- **DIRECTIONS FOR THIS TASK**:
What lines in the entries below contain the word "如果是白厄刚出村的时候"? Copy all of them.

Records from a collection
--------------------------------------------------
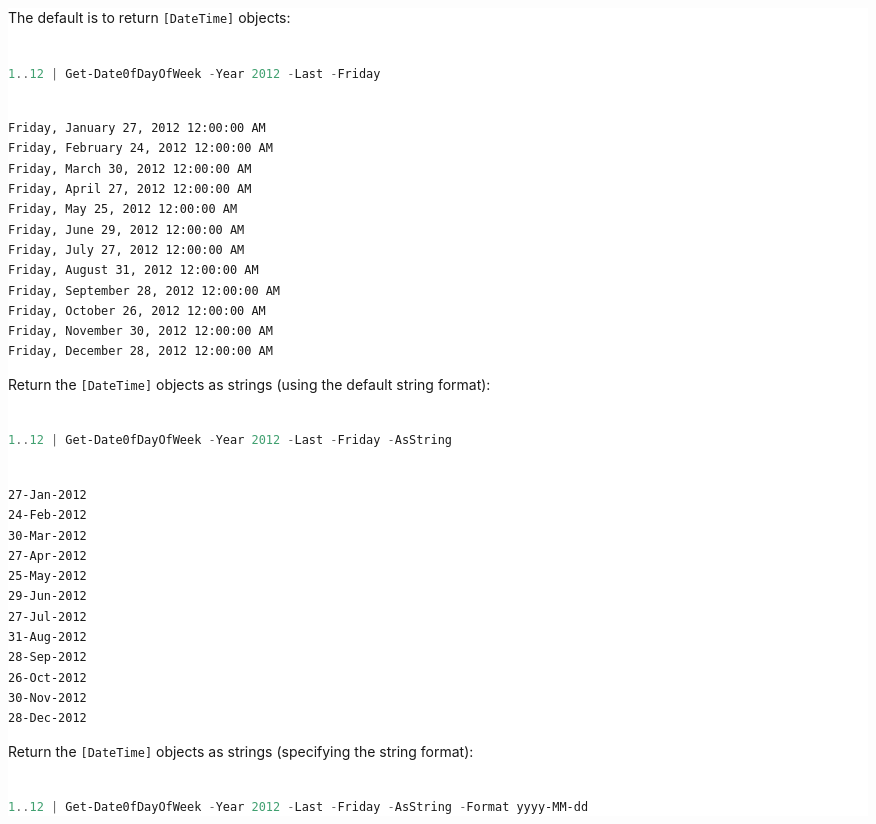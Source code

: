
 ```PowerShell
```

The default is to return <code>[DateTime]</code> objects:

```PowerShell

1..12 | Get-Date0fDayOfWeek -Year 2012 -Last -Friday

```

```txt

Friday, January 27, 2012 12:00:00 AM
Friday, February 24, 2012 12:00:00 AM
Friday, March 30, 2012 12:00:00 AM
Friday, April 27, 2012 12:00:00 AM
Friday, May 25, 2012 12:00:00 AM
Friday, June 29, 2012 12:00:00 AM
Friday, July 27, 2012 12:00:00 AM
Friday, August 31, 2012 12:00:00 AM
Friday, September 28, 2012 12:00:00 AM
Friday, October 26, 2012 12:00:00 AM
Friday, November 30, 2012 12:00:00 AM
Friday, December 28, 2012 12:00:00 AM

```

Return the <code>[DateTime]</code> objects as strings (using the default string format):

```PowerShell

1..12 | Get-Date0fDayOfWeek -Year 2012 -Last -Friday -AsString

```

```txt

27-Jan-2012
24-Feb-2012
30-Mar-2012
27-Apr-2012
25-May-2012
29-Jun-2012
27-Jul-2012
31-Aug-2012
28-Sep-2012
26-Oct-2012
30-Nov-2012
28-Dec-2012

```

Return the <code>[DateTime]</code> objects as strings (specifying the string format):

```PowerShell

1..12 | Get-Date0fDayOfWeek -Year 2012 -Last -Friday -AsString -Format yyyy-MM-dd

```
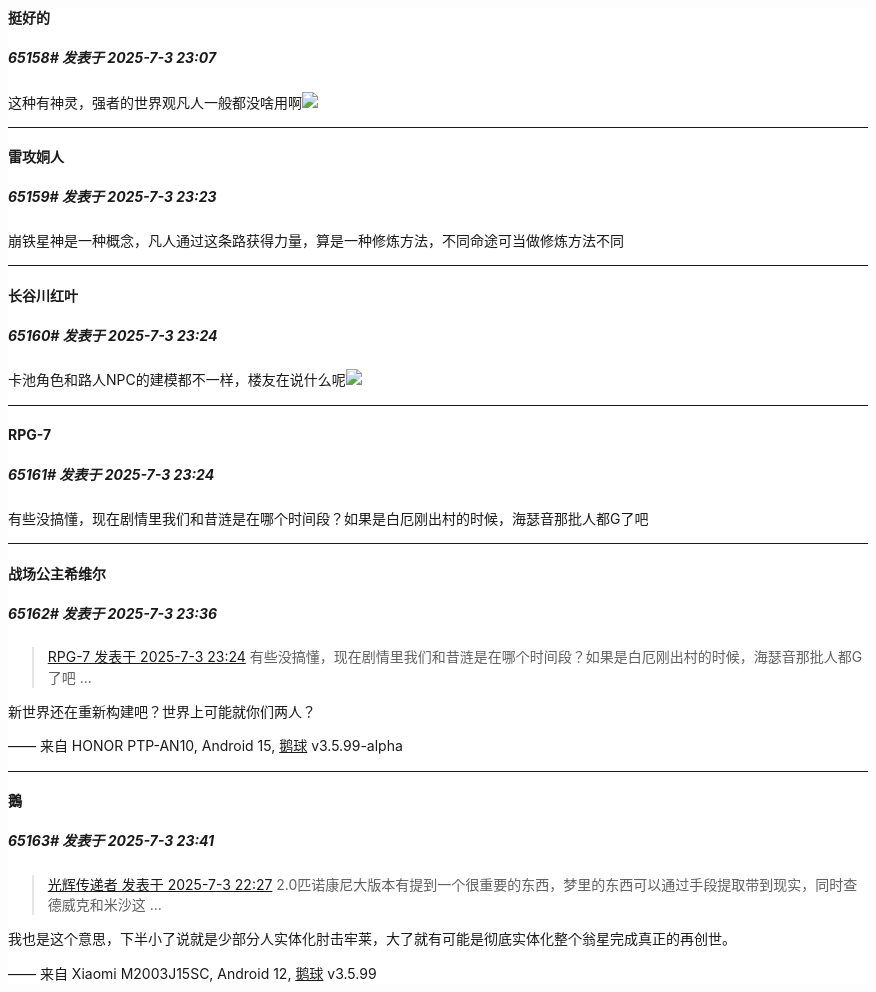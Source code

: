 ####  挺好的  
##### 65158#       发表于 2025-7-3 23:07

这种有神灵，强者的世界观凡人一般都没啥用啊<img src="https://static.stage1st.com/image/smiley/face2017/027.png" referrerpolicy="no-referrer">


*****

####  雷攻姛人  
##### 65159#       发表于 2025-7-3 23:23

崩铁星神是一种概念，凡人通过这条路获得力量，算是一种修炼方法，不同命途可当做修炼方法不同


*****

####  长谷川红叶  
##### 65160#       发表于 2025-7-3 23:24

卡池角色和路人NPC的建模都不一样，楼友在说什么呢<img src="https://static.stage1st.com/image/smiley/face2017/067.png" referrerpolicy="no-referrer">


*****

####  RPG-7  
##### 65161#       发表于 2025-7-3 23:24

有些没搞懂，现在剧情里我们和昔涟是在哪个时间段？如果是白厄刚出村的时候，海瑟音那批人都G了吧


*****

####  战场公主希维尔  
##### 65162#       发表于 2025-7-3 23:36

<blockquote><a href="httphttps://stage1st.com/2b/forum.php?mod=redirect&amp;goto=findpost&amp;pid=68042226&amp;ptid=2170568" target="_blank">RPG-7 发表于 2025-7-3 23:24</a>
有些没搞懂，现在剧情里我们和昔涟是在哪个时间段？如果是白厄刚出村的时候，海瑟音那批人都G了吧 ...</blockquote>
新世界还在重新构建吧？世界上可能就你们两人？

—— 来自 HONOR PTP-AN10, Android 15, [鹅球](https://www.pgyer.com/xfPejhuq) v3.5.99-alpha


*****

####  鵝  
##### 65163#       发表于 2025-7-3 23:41

<blockquote><a href="httphttps://stage1st.com/2b/forum.php?mod=redirect&amp;goto=findpost&amp;pid=68041963&amp;ptid=2170568" target="_blank">光辉传递者 发表于 2025-7-3 22:27</a>
2.0匹诺康尼大版本有提到一个很重要的东西，梦里的东西可以通过手段提取带到现实，同时查德威克和米沙这 ...</blockquote>
我也是这个意思，下半小了说就是少部分人实体化肘击牢莱，大了就有可能是彻底实体化整个翁星完成真正的再创世。

—— 来自 Xiaomi M2003J15SC, Android 12, [鹅球](https://www.pgyer.com/GcUxKd4w) v3.5.99
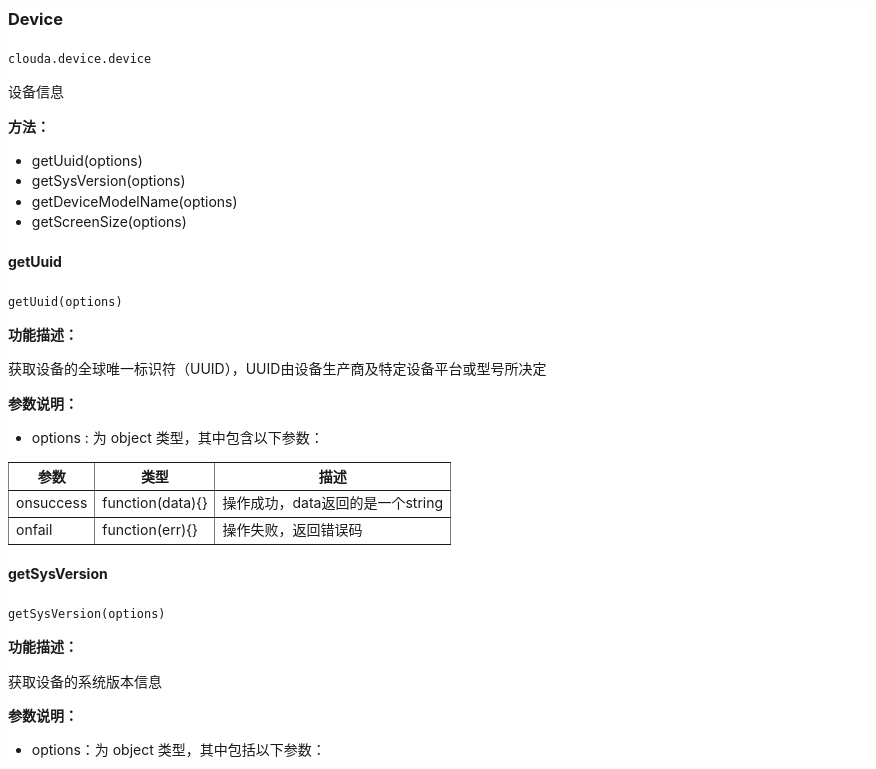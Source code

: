 
### Device ###

	clouda.device.device

设备信息

**方法：**

- getUuid(options)
- getSysVersion(options)
- getDeviceModelName(options)
- getScreenSize(options)

#### getUuid ####
	getUuid(options)

**功能描述：**

获取设备的全球唯一标识符（UUID），UUID由设备生产商及特定设备平台或型号所决定

**参数说明：**

- options : 为 object 类型，其中包含以下参数：
<table style="border-style: solid; border-width: 0pt;" border="1" cellspacing="0" cellpadding="5px">
    <tbody>
        <tr>
            <th>参数</th>
            <th>类型</th>
            <th>描述</th>
        </tr>
        <tr>
			<td>onsuccess</td>
			<td>function(data){}</td>           
			<td>操作成功，data返回的是一个string</td>  
		</tr>
        <tr>
			<td>onfail</td>
			<td>function(err){}</td>          
			<td>操作失败，返回错误码</td>  
		</tr>
	</tbody>
</table>

#### getSysVersion ####
	getSysVersion(options)

**功能描述：**

获取设备的系统版本信息

**参数说明：** 

- options：为 object 类型，其中包括以下参数： 

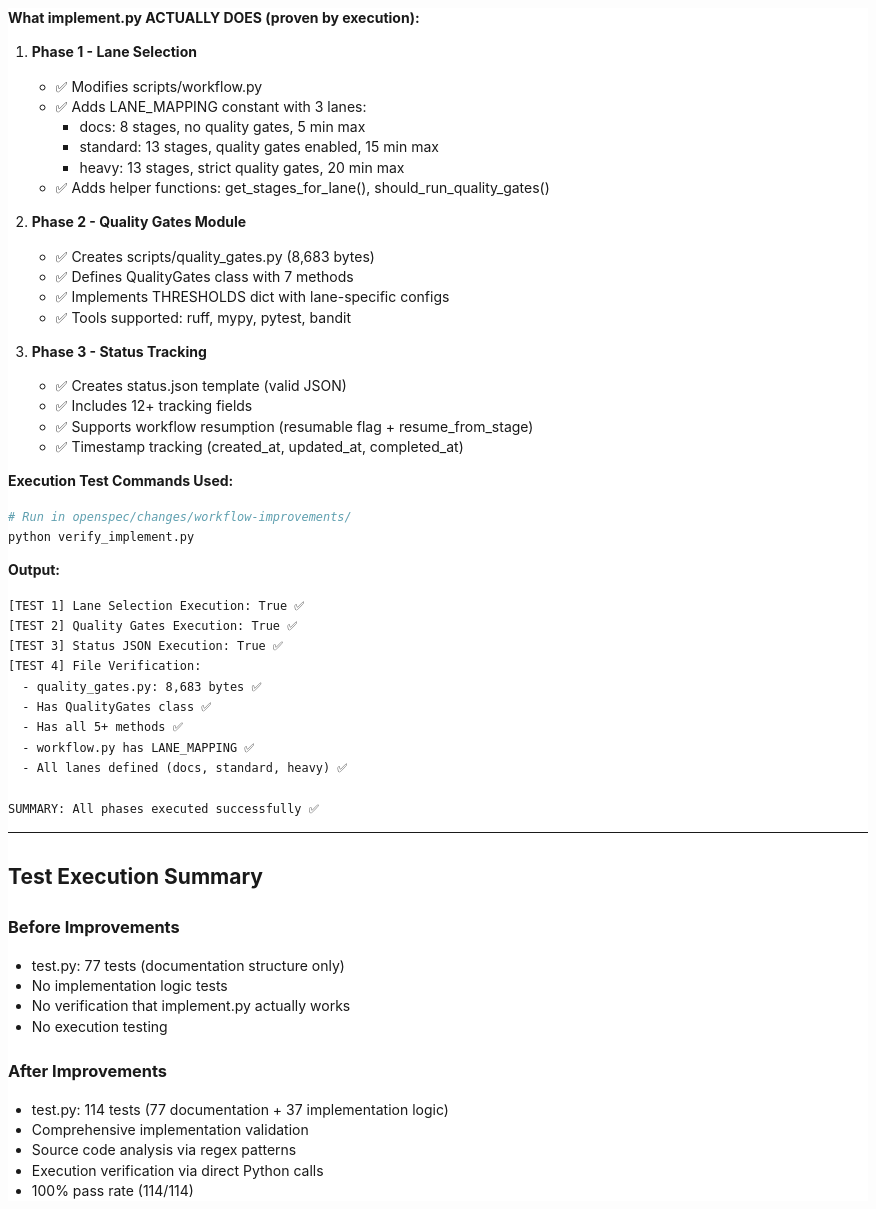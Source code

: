 **What implement.py ACTUALLY DOES (proven by execution):**

1. **Phase 1 - Lane Selection**
   - ✅ Modifies scripts/workflow.py
   - ✅ Adds LANE_MAPPING constant with 3 lanes:
     - docs: 8 stages, no quality gates, 5 min max
     - standard: 13 stages, quality gates enabled, 15 min max
     - heavy: 13 stages, strict quality gates, 20 min max
   - ✅ Adds helper functions: get_stages_for_lane(), should_run_quality_gates()

2. **Phase 2 - Quality Gates Module**
   - ✅ Creates scripts/quality_gates.py (8,683 bytes)
   - ✅ Defines QualityGates class with 7 methods
   - ✅ Implements THRESHOLDS dict with lane-specific configs
   - ✅ Tools supported: ruff, mypy, pytest, bandit

3. **Phase 3 - Status Tracking**
   - ✅ Creates status.json template (valid JSON)
   - ✅ Includes 12+ tracking fields
   - ✅ Supports workflow resumption (resumable flag + resume_from_stage)
   - ✅ Timestamp tracking (created_at, updated_at, completed_at)

**Execution Test Commands Used:**
```bash
# Run in openspec/changes/workflow-improvements/
python verify_implement.py
```

**Output:**
```
[TEST 1] Lane Selection Execution: True ✅
[TEST 2] Quality Gates Execution: True ✅
[TEST 3] Status JSON Execution: True ✅
[TEST 4] File Verification:
  - quality_gates.py: 8,683 bytes ✅
  - Has QualityGates class ✅
  - Has all 5+ methods ✅
  - workflow.py has LANE_MAPPING ✅
  - All lanes defined (docs, standard, heavy) ✅

SUMMARY: All phases executed successfully ✅
```

---

## Test Execution Summary

### Before Improvements
- test.py: 77 tests (documentation structure only)
- No implementation logic tests
- No verification that implement.py actually works
- No execution testing

### After Improvements
- test.py: 114 tests (77 documentation + 37 implementation logic)
- Comprehensive implementation validation
- Source code analysis via regex patterns
- Execution verification via direct Python calls
- 100% pass rate (114/114)
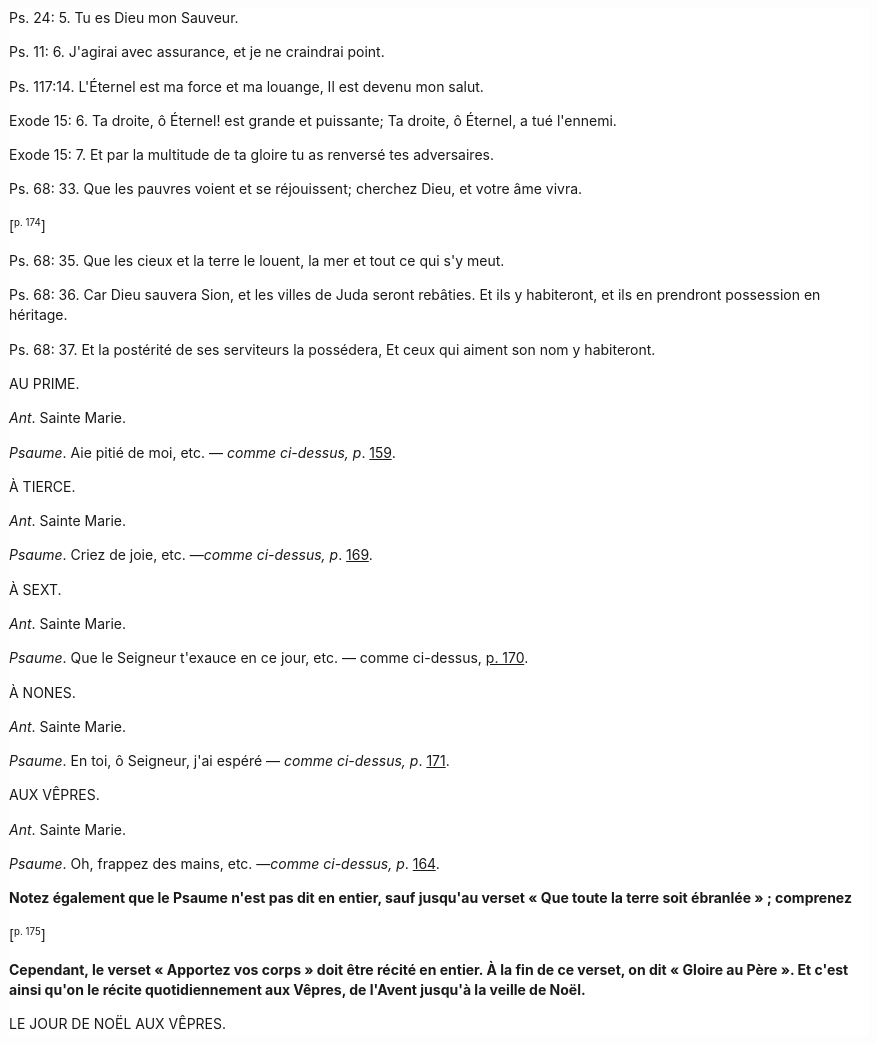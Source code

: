Ps. 24: 5. Tu es Dieu mon Sauveur.

Ps. 11: 6. J'agirai avec assurance, et je ne craindrai point.

Ps. 117:14. L'Éternel est ma force et ma louange, Il est devenu mon salut.

Exode 15: 6. Ta droite, ô Éternel! est grande et puissante;
Ta droite, ô Éternel, a tué l'ennemi.

Exode 15: 7. Et par la multitude de ta gloire tu as renversé tes adversaires.

Ps. 68: 33. Que les pauvres voient et se réjouissent; cherchez Dieu, et votre âme vivra.

<span id="p174">[<sup><small>p. 174</small></sup>]</span>

Ps. 68: 35. Que les cieux et la terre le louent, la mer et tout ce qui s'y meut.

Ps. 68: 36. Car Dieu sauvera Sion, et les villes de Juda seront rebâties.
Et ils y habiteront, et ils en prendront possession en héritage.

Ps. 68: 37. Et la postérité de ses serviteurs la possédera, Et ceux qui aiment son nom y habiteront.

AU PRIME.

_Ant_. Sainte Marie.

_Psaume_. Aie pitié de moi, etc. — _comme ci-dessus, p_. [159](#p159).

À TIERCE.

_Ant_. Sainte Marie.

_Psaume_. Criez de joie, etc. —_comme ci-dessus, p_. [169](#p169).

À SEXT.

_Ant_. Sainte Marie.

_Psaume_. Que le Seigneur t'exauce en ce jour, etc. — comme ci-dessus, [p. 170](#p170).

À NONES.

_Ant_. Sainte Marie.

_Psaume_. En toi, ô Seigneur, j'ai espéré — _comme ci-dessus, p_. [171](#p171).

AUX VÊPRES.

_Ant_. Sainte Marie.

_Psaume_. Oh, frappez des mains, etc. —_comme ci-dessus, p_. [164](#p164).

**Notez également que le Psaume n'est pas dit en entier, sauf jusqu'au verset « Que toute la terre soit ébranlée » ; comprenez**

<span id="p175">[<sup><small>p. 175</small></sup>]</span>

**Cependant, le verset « Apportez vos corps » doit être récité en entier. À la fin de ce verset, on dit « Gloire au Père ». Et c'est ainsi qu'on le récite quotidiennement aux Vêpres, de l'Avent jusqu'à la veille de Noël.**

LE JOUR DE NOËL AUX VÊPRES.


[^570]: 154:1 C'est peu après la canonisation de sainte Claire, vers 1256, que Celano entreprit la tâche de compiler cette légende sur ordre d'Alexandre IV.
[^571]: 154:2 Voir _Acta SS_, t. II, août, p. 761.
[^572]: 155:1 Voir Little dans _Opuscules_, t. I, p. 276.
[^574]: 155:3 Voir _Opuscules_, t. I, p. 55. Ce manuscrit ne contient que la première partie de l'Office ; il se termine par les mots « le Seigneur a régné ».
[^575]: 155:4 Voir ci-dessus, p. 3-4. D'autres manuscrits contenant l'Office sont énumérés par Wadding. Voir aussi les _Analekten_ de Boehmer.
[^576]: 155:5 Voir ci-dessus, [p. 139](wosf18.htm#p139).
[^577]: 155:6 Voir ci-dessus, [p. 141](wosf18.htm#p141).
[^578]: 166:1 Le Codex d’Oxford dit ici « jusqu’au dimanche de Pâques ».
--------------------------------------------------
- **EXPECTED ANSWER**:
有些没搞懂，现在剧情里我们和昔涟是在哪个时间段？如果是白厄刚出村的时候，海瑟音那批人都G了吧
有些没搞懂，现在剧情里我们和昔涟是在哪个时间段？如果是白厄刚出村的时候，海瑟音那批人都G了吧 ...</blockquote>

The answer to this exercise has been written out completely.